Brief:
Find the word "toujours" in the data below and copy each line that holds it.

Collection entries
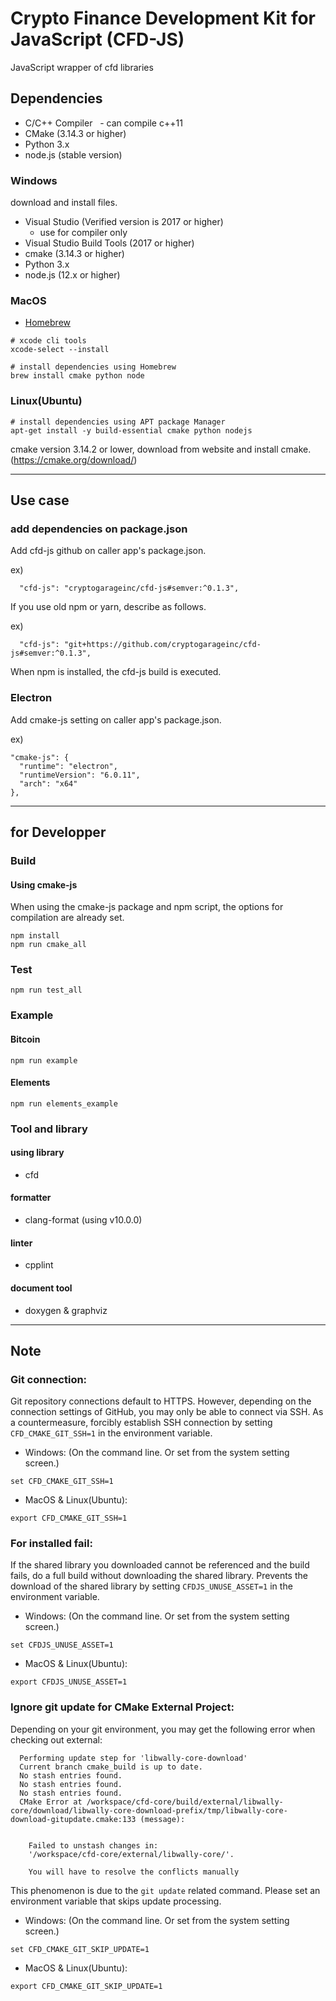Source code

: # Crypto Finance Development Kit for JavaScript (CFD-JS)

JavaScript wrapper of cfd libraries

<!-- TODO: Write Summary and Overview

## Overview

-->

## Dependencies

- C/C++ Compiler
  - can compile c++11
- CMake (3.14.3 or higher)
- Python 3.x
- node.js (stable version)

### Windows

download and install files.
- Visual Studio (Verified version is 2017 or higher)
  - use for compiler only
- Visual Studio Build Tools (2017 or higher)
- cmake (3.14.3 or higher)
- Python 3.x
- node.js (12.x or higher)

### MacOS

- [Homebrew](https://brew.sh/)

```Shell
# xcode cli tools
xcode-select --install

# install dependencies using Homebrew
brew install cmake python node
```

### Linux(Ubuntu)

```Shell
# install dependencies using APT package Manager
apt-get install -y build-essential cmake python nodejs
```

cmake version 3.14.2 or lower, download from website and install cmake.
(https://cmake.org/download/)

---

## Use case

### add dependencies on package.json

Add cfd-js github on caller app's package.json.

ex)
```
  "cfd-js": "cryptogarageinc/cfd-js#semver:^0.1.3",
```

If you use old npm or yarn, describe as follows.

ex)
```
  "cfd-js": "git+https://github.com/cryptogarageinc/cfd-js#semver:^0.1.3",
```

When npm is installed, the cfd-js build is executed.

### Electron

Add cmake-js setting on caller app's package.json.

ex)
```
"cmake-js": {
  "runtime": "electron",
  "runtimeVersion": "6.0.11",
  "arch": "x64"
},
```

---

## for Developper

### Build

#### Using cmake-js

When using the cmake-js package and npm script, the options for compilation are already set.

```Shell
npm install
npm run cmake_all
```

### Test

```Shell
npm run test_all
```

### Example

#### Bitcoin

```
npm run example
```

#### Elements

```
npm run elements_example
```

### Tool and library

#### using library

- cfd

#### formatter

- clang-format (using v10.0.0)

#### linter

- cpplint

#### document tool

- doxygen & graphviz

---

## Note

### Git connection:

Git repository connections default to HTTPS.
However, depending on the connection settings of GitHub, you may only be able to connect via SSH.
As a countermeasure, forcibly establish SSH connection by setting `CFD_CMAKE_GIT_SSH=1` in the environment variable.

- Windows: (On the command line. Or set from the system setting screen.)
```
set CFD_CMAKE_GIT_SSH=1
```

- MacOS & Linux(Ubuntu):
```
export CFD_CMAKE_GIT_SSH=1
```

### For installed fail:

If the shared library you downloaded cannot be referenced and the build fails, do a full build without downloading the shared library.
Prevents the download of the shared library by setting `CFDJS_UNUSE_ASSET=1` in the environment variable.

- Windows: (On the command line. Or set from the system setting screen.)
```
set CFDJS_UNUSE_ASSET=1
```

- MacOS & Linux(Ubuntu):
```
export CFDJS_UNUSE_ASSET=1
```

### Ignore git update for CMake External Project:

Depending on your git environment, you may get the following error when checking out external:
```
  Performing update step for 'libwally-core-download'
  Current branch cmake_build is up to date.
  No stash entries found.
  No stash entries found.
  No stash entries found.
  CMake Error at /workspace/cfd-core/build/external/libwally-core/download/libwally-core-download-prefix/tmp/libwally-core-download-gitupdate.cmake:133 (message):


    Failed to unstash changes in:
    '/workspace/cfd-core/external/libwally-core/'.

    You will have to resolve the conflicts manually
```

This phenomenon is due to the `git update` related command.
Please set an environment variable that skips update processing.

- Windows: (On the command line. Or set from the system setting screen.)
```
set CFD_CMAKE_GIT_SKIP_UPDATE=1
```

- MacOS & Linux(Ubuntu):
```
export CFD_CMAKE_GIT_SKIP_UPDATE=1
```
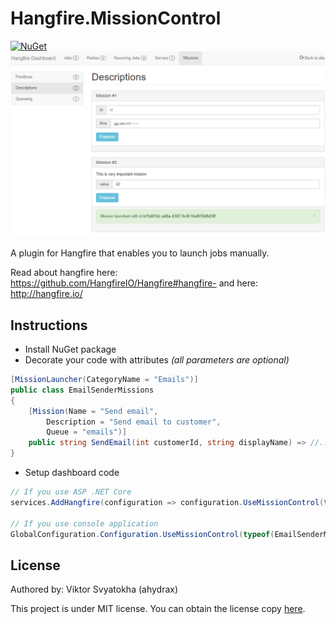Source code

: # Hangfire.MissionControl
[![NuGet](https://img.shields.io/nuget/v/Hangfire.MissionControl.svg)](https://www.nuget.org/packages/Hangfire.MissionControl/)
![dashboard](content/dashboard.png)

A plugin for Hangfire that enables you to launch jobs manually.

Read about hangfire here: https://github.com/HangfireIO/Hangfire#hangfire-
and here: http://hangfire.io/

## Instructions
* Install NuGet package
* Decorate your code with attributes *(all parameters are optional)*
```csharp
[MissionLauncher(CategoryName = "Emails")]
public class EmailSenderMissions
{
    [Mission(Name = "Send email", 
        Description = "Send email to customer", 
        Queue = "emails")]
    public string SendEmail(int customerId, string displayName) => //...code;
}
```
* Setup dashboard code
```csharp
// If you use ASP .NET Core
services.AddHangfire(configuration => configuration.UseMissionControl(typeof(EmailSenderMissions).Assembly));

// If you use console application
GlobalConfiguration.Configuration.UseMissionControl(typeof(EmailSenderMissions).Assembly);
```

## License
Authored by: Viktor Svyatokha (ahydrax)

This project is under MIT license. You can obtain the license copy [here](https://github.com/ahydrax/Hangfire.MissionControl/blob/master/LICENSE).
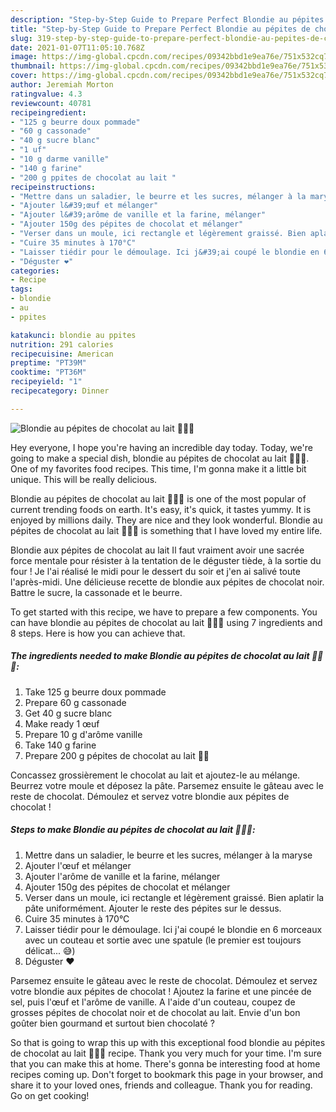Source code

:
 ```yaml
---
description: "Step-by-Step Guide to Prepare Perfect Blondie au pépites de chocolat au lait 🍫🥛😍"
title: "Step-by-Step Guide to Prepare Perfect Blondie au pépites de chocolat au lait 🍫🥛😍"
slug: 319-step-by-step-guide-to-prepare-perfect-blondie-au-pepites-de-chocolat-au-lait
date: 2021-01-07T11:05:10.768Z
image: https://img-global.cpcdn.com/recipes/09342bbd1e9ea76e/751x532cq70/blondie-au-pepites-de-chocolat-au-lait-🍫🥛😍-photo-principale-de-la-recette.jpg
thumbnail: https://img-global.cpcdn.com/recipes/09342bbd1e9ea76e/751x532cq70/blondie-au-pepites-de-chocolat-au-lait-🍫🥛😍-photo-principale-de-la-recette.jpg
cover: https://img-global.cpcdn.com/recipes/09342bbd1e9ea76e/751x532cq70/blondie-au-pepites-de-chocolat-au-lait-🍫🥛😍-photo-principale-de-la-recette.jpg
author: Jeremiah Morton
ratingvalue: 4.3
reviewcount: 40781
recipeingredient:
- "125 g beurre doux pommade"
- "60 g cassonade"
- "40 g sucre blanc"
- "1 uf"
- "10 g darme vanille"
- "140 g farine"
- "200 g ppites de chocolat au lait "
recipeinstructions:
- "Mettre dans un saladier, le beurre et les sucres, mélanger à la maryse"
- "Ajouter l&#39;œuf et mélanger"
- "Ajouter l&#39;arôme de vanille et la farine, mélanger"
- "Ajouter 150g des pépites de chocolat et mélanger"
- "Verser dans un moule, ici rectangle et légèrement graissé. Bien aplatir la pâte uniformément. Ajouter le reste des pépites sur le dessus."
- "Cuire 35 minutes à 170°C"
- "Laisser tiédir pour le démoulage. Ici j&#39;ai coupé le blondie en 6 morceaux avec un couteau et sortie avec une spatule (le premier est toujours délicat... 😅)"
- "Déguster ❤️"
categories:
- Recipe
tags:
- blondie
- au
- ppites

katakunci: blondie au ppites 
nutrition: 291 calories
recipecuisine: American
preptime: "PT39M"
cooktime: "PT36M"
recipeyield: "1"
recipecategory: Dinner

---
```



![Blondie au pépites de chocolat au lait 🍫🥛😍](https://img-global.cpcdn.com/recipes/09342bbd1e9ea76e/751x532cq70/blondie-au-pepites-de-chocolat-au-lait-🍫🥛😍-photo-principale-de-la-recette.jpg)

Hey everyone, I hope you're having an incredible day today. Today, we're going to make a special dish, blondie au pépites de chocolat au lait 🍫🥛😍. One of my favorites food recipes. This time, I'm gonna make it a little bit unique. This will be really delicious.

Blondie au pépites de chocolat au lait 🍫🥛😍 is one of the most popular of current trending foods on earth. It's easy, it's quick, it tastes yummy. It is enjoyed by millions daily. They are nice and they look wonderful. Blondie au pépites de chocolat au lait 🍫🥛😍 is something that I have loved my entire life.

Blondie aux pépites de chocolat au lait Il faut vraiment avoir une sacrée force mentale pour résister à la tentation de le déguster tiède, à la sortie du four ! Je l&#39;ai réalisé le midi pour le dessert du soir et j&#39;en ai salivé toute l&#39;après-midi. Une délicieuse recette de blondie aux pépites de chocolat noir. Battre le sucre, la cassonade et le beurre.


To get started with this recipe, we have to prepare a few components. You can have blondie au pépites de chocolat au lait 🍫🥛😍 using 7 ingredients and 8 steps. Here is how you can achieve that.

<!--inarticleads1-->

##### The ingredients needed to make Blondie au pépites de chocolat au lait 🍫🥛😍:

1. Take 125 g beurre doux pommade
1. Prepare 60 g cassonade
1. Get 40 g sucre blanc
1. Make ready 1 œuf
1. Prepare 10 g d&#39;arôme vanille
1. Take 140 g farine
1. Prepare 200 g pépites de chocolat au lait 🍫🥛


Concassez grossièrement le chocolat au lait et ajoutez-le au mélange. Beurrez votre moule et déposez la pâte. Parsemez ensuite le gâteau avec le reste de chocolat. Démoulez et servez votre blondie aux pépites de chocolat ! 

<!--inarticleads2-->

##### Steps to make Blondie au pépites de chocolat au lait 🍫🥛😍:

1. Mettre dans un saladier, le beurre et les sucres, mélanger à la maryse
1. Ajouter l&#39;œuf et mélanger
1. Ajouter l&#39;arôme de vanille et la farine, mélanger
1. Ajouter 150g des pépites de chocolat et mélanger
1. Verser dans un moule, ici rectangle et légèrement graissé. Bien aplatir la pâte uniformément. Ajouter le reste des pépites sur le dessus.
1. Cuire 35 minutes à 170°C
1. Laisser tiédir pour le démoulage. Ici j&#39;ai coupé le blondie en 6 morceaux avec un couteau et sortie avec une spatule (le premier est toujours délicat... 😅)
1. Déguster ❤️


Parsemez ensuite le gâteau avec le reste de chocolat. Démoulez et servez votre blondie aux pépites de chocolat ! Ajoutez la farine et une pincée de sel, puis l&#39;œuf et l&#39;arôme de vanille. A l&#39;aide d&#39;un couteau, coupez de grosses pépites de chocolat noir et de chocolat au lait. Envie d&#39;un bon goûter bien gourmand et surtout bien chocolaté ? 

So that is going to wrap this up with this exceptional food blondie au pépites de chocolat au lait 🍫🥛😍 recipe. Thank you very much for your time. I'm sure that you can make this at home. There's gonna be interesting food at home recipes coming up. Don't forget to bookmark this page in your browser, and share it to your loved ones, friends and colleague. Thank you for reading. Go on get cooking!
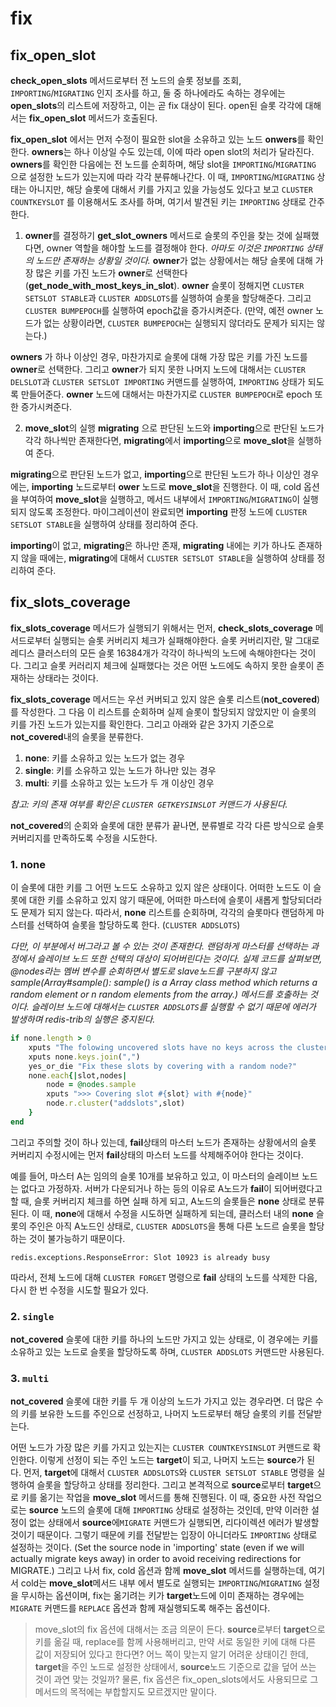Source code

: # fix

## fix_open_slot
**check_open_slots** 메서드로부터 전 노드의 슬롯 정보를 조회, `IMPORTING`/`MIGRATING` 인지 조사를 하고, 둘 중 하나에라도 속하는 경우에는 **open_slots**의 리스트에 저장하고, 이는 곧 fix 대상이 된다. open된 슬롯 각각에 대해서는  **fix_open_slot** 메서드가 호출된다.

**fix_open_slot** 에서는 먼저 수정이 필요한 slot을 소유하고 있는 노드 **onwers**를 확인한다. **owners**는 하나 이상일 수도 있는데, 이에 따라 open slot의 처리가 달라진다. **owners**를 확인한 다음에는 전 노드를 순회하며, 해당 slot을 `IMPORTING`/`MIGRATING` 으로 설정한 노드가 있는지에 따라 각각 분류해나간다. 이 때, `IMPORTING`/`MIGRATING` 상태는 아니지만, 해당 슬롯에 대해서 키를 가지고 있을 가능성도 있다고 보고 `CLUSTER COUNTKEYSLOT` 를 이용해서도 조사를 하며, 여기서 발견된 키는 `IMPORTING` 상태로 간주한다.

1. **owner**를 결정하기
**get_slot_owners** 메서드로 슬롯의 주인을 찾는 것에 실패했다면, owner 역할을 해야할 노드를 결정해야 한다. *아마도 이것은 `IMPORTING` 상태의 노드만 존재하는 상황일 것이다.* **owner**가 없는 상황에서는 해당 슬롯에 대해 가장 많은 키를 가진 노드가 **owner**로 선택한다 (**get_node_with_most_keys_in_slot**). **owner** 슬롯이 정해지면 `CLUSTER SETSLOT STABLE`과 `CLUSTER ADDSLOTS`를 실행하여 슬롯을 할당해준다. 그리고 `CLUSTER BUMPEPOCH`를 실행하여 epoch값을 증가시켜준다. (만약, 예전 owner 노드가 없는 상황이라면, `CLUSTER BUMPEPOCH`는 실행되지 않더라도 문제가 되지는 않는다.)

 **owners** 가 하나 이상인 경우, 마찬가지로 슬롯에 대해 가장 많은 키를 가진 노드를 **owner**로 선택한다. 그리고 **owner**가 되지 못한 나머지 노드에 대해서는 `CLUSTER DELSLOT`과 `CLUSTER SETSLOT IMPORTING` 커맨드를 실행하여, `IMPORTING` 상태가 되도록 만들어준다. **owner** 노드에 대해서는 마찬가지로 `CLUSTER BUMPEPOCH`로 epoch 또한 증가시켜준다.

2. **move_slot**의 실행
**migrating** 으로 판단된 노드와 **importing**으로 판단된 노드가 각각 하나씩만 존재한다면, **migrating**에서 **importing**으로 **move_slot**을 실행하여 준다.

**migrating**으로 판단된 노드가 없고, **importing**으로 판단된 노드가 하나 이상인 경우에는, **importing** 노드로부터 **ower** 노드로 **move_slot**을 진행한다. 이 때, cold 옵션을 부여하여 **move_slot**을 실행하고, 메서드 내부에서 `IMPORTING`/`MIGRATING`이 실행되지 않도록 조정한다. 마이그레이션이 완료되면 **importing** 판정 노드에 `CLUSTER SETSLOT STABLE`을 실행하여 상태를 정리하여 준다.

**importing**이 없고, **migrating**은 하나만 존재, **migrating** 내에는 키가 하나도 존재하지 않을 때에는, **migrating**에 대해서 `CLUSTER SETSLOT STABLE`을 실행하여 상태를 정리하여 준다.


## fix_slots_coverage
**fix_slots_coverage** 메서드가 실행되기 위해서는 먼저, **check_slots_coverage** 메서드로부터 실행되는 슬롯 커버리지 체크가 실패해야한다. 슬롯 커버리지란, 말 그대로 레디스 클러스터의 모든 슬롯 16384개가 각각이 하나씩의 노드에 속해야한다는 것이다. 그리고 슬롯 커러리지 체크에 실패했다는 것은 어떤 노드에도 속하지 못한 슬롯이 존재하는 상태라는 것이다.

**fix_slots_coverage** 메서드는 우선 커버되고 있지 않은 슬롯 리스트(**not_covered**)를 작성한다. 그 다음 이 리스트를 순회하며 실제 슬롯이 할당되지 않았지만 이 슬롯의 키를 가진 노드가 있는지를 확인한다. 그리고 아래와 같은 3가지 기준으로 **not_covered**내의 슬롯을 분류한다.

1. **none**: 키를 소유하고 있는 노드가 없는 경우
2. **single**: 키를 소유하고 있는 노드가 하나만 있는 경우
3. **multi**: 키를 소유하고 있는 노드가 두 개 이상인 경우

*참고: 키의 존재 여부를 확인은 `CLUSTER GETKEYSINSLOT` 커맨드가 사용된다.*

**not_covered**의 순회와 슬롯에 대한 분류가 끝나면, 분류별로 각각 다른 방식으로 슬롯 커버리지를 만족하도록 수정을 시도한다.

### 1. none
이 슬롯에 대한 키를 그 어떤 노드도 소유하고 있지 않은 상태이다. 어떠한 노드도 이 슬롯에 대한 키를 소유하고 있지 않기 때문에, 어떠한 마스터에 슬롯이 새롭게 할당되더라도 문제가 되지 않는다. 따라서, **none** 리스트를 순회하며, 각각의 슬롯마다 랜덤하게 마스터를 선택하여 슬롯을 할당하도록 한다. (`CLUSTER ADDSLOTS`)

*다만, 이 부분에서 버그라고 볼 수 있는 것이 존재한다. 랜덤하게 마스터를 선택하는 과정에서 슬레이브 노드 또한 선택의 대상이 되어버린다는 것이다. 실제 코드를 살펴보면, @nodes라는 멤버 변수를 순회하면서 별도로 slave노드를 구분하지 않고 sample(Array#sample(): sample() is a Array class method which returns a random element or n random elements from the array.) 메서드를 호출하는 것이다. 슬레이브 노드에 대해서는 `CLUSTER ADDSLOTS`를 실행할 수 없기 때문에 에러가 발생하며 redis-trib의 실행은 중지된다.*

```ruby
if none.length > 0
    xputs "The folowing uncovered slots have no keys across the cluster:"
    xputs none.keys.join(",")
    yes_or_die "Fix these slots by covering with a random node?"
    none.each{|slot,nodes|
        node = @nodes.sample
        xputs ">>> Covering slot #{slot} with #{node}"
        node.r.cluster("addslots",slot)
    }
end
```

그리고 주의할 것이 하나 있는데, **fail**상태의 마스터 노드가 존재하는 상황에서의 슬롯 커버리지 수정시에는 먼저 **fail**상태의 마스터 노드를 삭제해주어야 한다는 것이다.

예를 들어, 마스터 A는 임의의 슬롯 10개를 보유하고 있고, 이 마스터의 슬레이브 노드는 없다고 가정하자. 서버가 다운되거나 하는 등의 이유로 A노드가 **fail**이 되어버렸다고 할 때, 슬롯 커버리지 체크를 하면 실패 하게 되고, A노드의 슬롯들은 **none** 상태로 분류된다. 이 때, **none**에 대해서 수정을 시도하면 실패하게 되는데, 클러스터 내의 **none** 슬롯의 주인은  아직 A노드인 상태로, `CLUSTER ADDSLOTS`을 통해 다른 노드르 슬롯을 할당하는 것이 불가능하기 때문이다.
```
redis.exceptions.ResponseError: Slot 10923 is already busy
```
따라서, 전체 노드에 대해 `CLUSTER FORGET` 명령으로 **fail** 상태의 노드를 삭제한 다음, 다시 한 번 수정을 시도할 필요가 있다.


### 2. `single`
**not_covered** 슬롯에 대한 키를 하나의 노드만 가지고 있는 상태로, 이 경우에는 키를 소유하고 있는 노드로 슬롯을 할당하도록 하며, `CLUSTER ADDSLOTS` 커맨드만 사용된다.


### 3. `multi`
**not_covered** 슬롯에 대한 키를 두 개 이상의 노드가 가지고 있는 경우라면. 더 많은 수의 키를 보유한 노드를 주인으로 선정하고, 나머지 노드로부터 해당 슬롯의 키를 전달받는다.

어떤 노드가 가장 많은 키를 가지고 있는지는 `CLUSTER COUNTKEYSINSLOT` 커맨드로 확인한다. 이렇게 선정이 되는 주인 노드는 **target**이 되고, 나머지 노드는 **source**가 된다. 먼저, **target**에 대해서 `CLUSTER ADDSLOTS`와 `CLUSTER SETSLOT STABLE` 명령을 실행하여 슬롯을 할당하고 상태를 정리한다. 그리고 본격적으로 **source**로부터 **target**으로 키를 옮기는 작업을 **move_slot** 메서드를 통해 진행된다. 이 때, 중요한 사전 작업으로는 **source** 노드의 슬롯에 대해 `IMPORTING` 상태로 설정하는 것인데, 만약 이러한 설정이 없는 상태에서 **source**에`MIGRATE` 커맨드가 실행되면, 리다이렉션 에러가 발생할 것이기 때문이다. 그렇기 때문에 키를 전달받는 입장이 아니더라도 `IMPORTING` 상태로 설정하는 것이다. (Set the source node in 'importing' state (even if we will actually migrate keys away) in order to avoid receiving redirections for MIGRATE.) 그리고 나서 fix, cold 옵션과 함께 **move_slot** 메서드를 실행하는데, 여기서 cold는 **move_slot**메서드 내부 에서 별도로 실행되는 `IMPORTING`/`MIGRATING` 설정을 무시하는 옵션이며, fix는 옮기려는 키가 **target**노드에 이미 존재하는 경우에는 `MIGRATE` 커맨드를 `REPLACE` 옵션과 함께 재실행되도록 해주는 옵션이다.

> move_slot의 fix 옵션에 대해서는 조금 의문이 든다. **source**로부터 **target**으로 키를 옮길 때, replace를 함께 사용해버리고, 만약 서로 동일한 키에 대해 다른 값이 저장되어 있다고 한다면? 어느 쪽이 맞는지 알기 어려운 상태이긴 한데, **target**을 주인 노드로 설정한 상태에서, **source**노드 기준으로 값을 덮어 쓰는 것이 과연 맞는 것일까? 물론, fix 옵션은 fix_open_slots에서도 사용되므로 그 메서드의 목적에는 부합할지도 모르겠지만 말이다.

Answer section:
- "Laisser tiédir pour le démoulage. Ici j&#39;ai coupé le blondie en 6 morceaux avec un couteau et sortie avec une spatule (le premier est toujours délicat... 😅)"
1. Laisser tiédir pour le démoulage. Ici j&#39;ai coupé le blondie en 6 morceaux avec un couteau et sortie avec une spatule (le premier est toujours délicat... 😅)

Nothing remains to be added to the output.